You know, I can't answer this I really don't know, it has been almost 6 weeks now since this kicked off and I really don't know what my goal is. I still don't know how I feel (other than angry) and I'm wondering if this is normal. I can hardly bare to look H in the eye if I catch him looking at me and when I look at him I feel nothing, no sadness, no love, just emptiness and I'm starting to worry that this is it this time - maybe he's hurt me that little bit too much and wiped my love out - or maybe this is still normal feelings this far into the sitch???? I'd love to know - anyone? - should I still be feeling love for him if I want it to work or is it likely to be clouded by pain and anger? When he left 5 years ago it was so much different - I was so devastated and determined we'd stay together and this time I just feel empty and lost.

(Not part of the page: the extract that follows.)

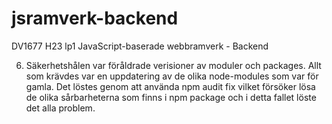 # jsramverk-backend
DV1677 H23 lp1 JavaScript-baserade webbramverk - Backend

6. Säkerhetshålen var föråldrade verisioner av moduler och packages. Allt som krävdes var en uppdatering av de olika node-modules som var för gamla. Det löstes genom att använda npm audit fix vilket försöker lösa de olika sårbarheterna som finns i npm package och i detta fallet löste det alla problem.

Just six weeks in everything you're feeling is normal. That's why I said - time, you need time. You need the time for the emotions to subside a bit and actually think about your goals. The emotions won't go away completely, but there'll be intervals, when you're not bombarded by them and these intervale will get longer and stronger - with time.
But I also wasn't aware this happened five years ago. When we fall victim to the same hurts a second time done by the same individual, that complicates matters. Twice as angry, twice as sad, twice as confused, second guessing ourselves, emotions get so clouded, it can even be numbing. You may think you feel nothing, but you know it's not the emotionally healthy norm is it?
You're going to have to fake it for a while - being in control that is, 'cause if you decide in the future that you want to try and save the M, you don't want to say or do something in the immediate that will screw that all up.
The advice I got at this stage, which helped me personally (and my XW was hell bent on leaving anyway) was to just "STFU". So I avoided confrontations about her A and R talk and I hung out with friends and comiserated a lot but also backslid a lot. Sooner or later, our psyches just can't take any more and the emotional spigot turns off. Trust me, these feelings won't go on indefinately.
Your first goal should be to get to that peaceful place, where you can think and decide what you want. Heal yourself first; worry about the relationship later.
Me 53 XW 50 M 18 Years +2 S14 D19 Bomb 10-24-10 Served 1-27-11 Mediate 4-21-11 Civil D Final 6-2-11 No church anullment "A man is not finished when he is defeated, he is finished when he quits."